* What the exercise asks: Each entry that follows needs to be written out exactly, with nothing left out.

** Data listing follows **

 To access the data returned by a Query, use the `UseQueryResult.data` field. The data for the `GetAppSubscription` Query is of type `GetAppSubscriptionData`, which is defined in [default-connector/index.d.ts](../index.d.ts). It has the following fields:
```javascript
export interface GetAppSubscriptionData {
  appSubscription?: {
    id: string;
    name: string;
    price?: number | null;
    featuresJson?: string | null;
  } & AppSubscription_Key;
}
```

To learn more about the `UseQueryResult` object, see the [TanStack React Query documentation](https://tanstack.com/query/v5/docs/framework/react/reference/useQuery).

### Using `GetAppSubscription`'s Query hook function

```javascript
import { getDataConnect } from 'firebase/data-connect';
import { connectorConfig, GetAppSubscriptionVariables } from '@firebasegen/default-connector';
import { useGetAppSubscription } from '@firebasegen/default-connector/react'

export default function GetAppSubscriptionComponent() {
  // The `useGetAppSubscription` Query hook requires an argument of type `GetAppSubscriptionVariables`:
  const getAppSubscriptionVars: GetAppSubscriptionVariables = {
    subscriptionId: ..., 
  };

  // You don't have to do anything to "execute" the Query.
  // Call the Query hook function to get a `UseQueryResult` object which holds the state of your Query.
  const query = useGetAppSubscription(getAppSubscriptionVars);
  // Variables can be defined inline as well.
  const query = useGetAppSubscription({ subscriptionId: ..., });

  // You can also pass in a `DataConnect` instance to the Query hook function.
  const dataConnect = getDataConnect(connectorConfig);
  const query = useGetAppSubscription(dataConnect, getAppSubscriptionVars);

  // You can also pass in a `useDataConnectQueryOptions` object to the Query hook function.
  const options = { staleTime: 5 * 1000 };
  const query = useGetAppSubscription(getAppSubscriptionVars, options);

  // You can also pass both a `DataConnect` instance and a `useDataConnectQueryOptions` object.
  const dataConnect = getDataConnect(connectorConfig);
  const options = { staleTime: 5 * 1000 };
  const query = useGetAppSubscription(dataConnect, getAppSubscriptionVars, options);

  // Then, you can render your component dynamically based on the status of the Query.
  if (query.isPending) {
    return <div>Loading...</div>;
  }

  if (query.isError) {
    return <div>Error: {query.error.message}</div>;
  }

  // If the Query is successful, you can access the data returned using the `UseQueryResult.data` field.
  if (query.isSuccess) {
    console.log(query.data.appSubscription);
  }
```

** End of Data listing **

* Response to this task:
 To access the data returned by a Query, use the `UseQueryResult.data` field. The data for the `GetAppSubscription` Query is of type `GetAppSubscriptionData`, which is defined in [default-connector/index.d.ts](../index.d.ts). It has the following fields:
```javascript
export interface GetAppSubscriptionData {
  appSubscription?: {
    id: string;
    name: string;
    price?: number | null;
    featuresJson?: string | null;
  } & AppSubscription_Key;
}
```

To learn more about the `UseQueryResult` object, see the [TanStack React Query documentation](https://tanstack.com/query/v5/docs/framework/react/reference/useQuery).

### Using `GetAppSubscription`'s Query hook function

```javascript
import { getDataConnect } from 'firebase/data-connect';
import { connectorConfig, GetAppSubscriptionVariables } from '@firebasegen/default-connector';
import { useGetAppSubscription } from '@firebasegen/default-connector/react'

export default function GetAppSubscriptionComponent() {
  // The `useGetAppSubscription` Query hook requires an argument of type `GetAppSubscriptionVariables`:
  const getAppSubscriptionVars: GetAppSubscriptionVariables = {
    subscriptionId: ..., 
  };

  // You don't have to do anything to "execute" the Query.
  // Call the Query hook function to get a `UseQueryResult` object which holds the state of your Query.
  const query = useGetAppSubscription(getAppSubscriptionVars);
  // Variables can be defined inline as well.
  const query = useGetAppSubscription({ subscriptionId: ..., });

  // You can also pass in a `DataConnect` instance to the Query hook function.
  const dataConnect = getDataConnect(connectorConfig);
  const query = useGetAppSubscription(dataConnect, getAppSubscriptionVars);

  // You can also pass in a `useDataConnectQueryOptions` object to the Query hook function.
  const options = { staleTime: 5 * 1000 };
  const query = useGetAppSubscription(getAppSubscriptionVars, options);

  // You can also pass both a `DataConnect` instance and a `useDataConnectQueryOptions` object.
  const dataConnect = getDataConnect(connectorConfig);
  const options = { staleTime: 5 * 1000 };
  const query = useGetAppSubscription(dataConnect, getAppSubscriptionVars, options);

  // Then, you can render your component dynamically based on the status of the Query.
  if (query.isPending) {
    return <div>Loading...</div>;
  }

  if (query.isError) {
    return <div>Error: {query.error.message}</div>;
  }

  // If the Query is successful, you can access the data returned using the `UseQueryResult.data` field.
  if (query.isSuccess) {
    console.log(query.data.appSubscription);
  }
```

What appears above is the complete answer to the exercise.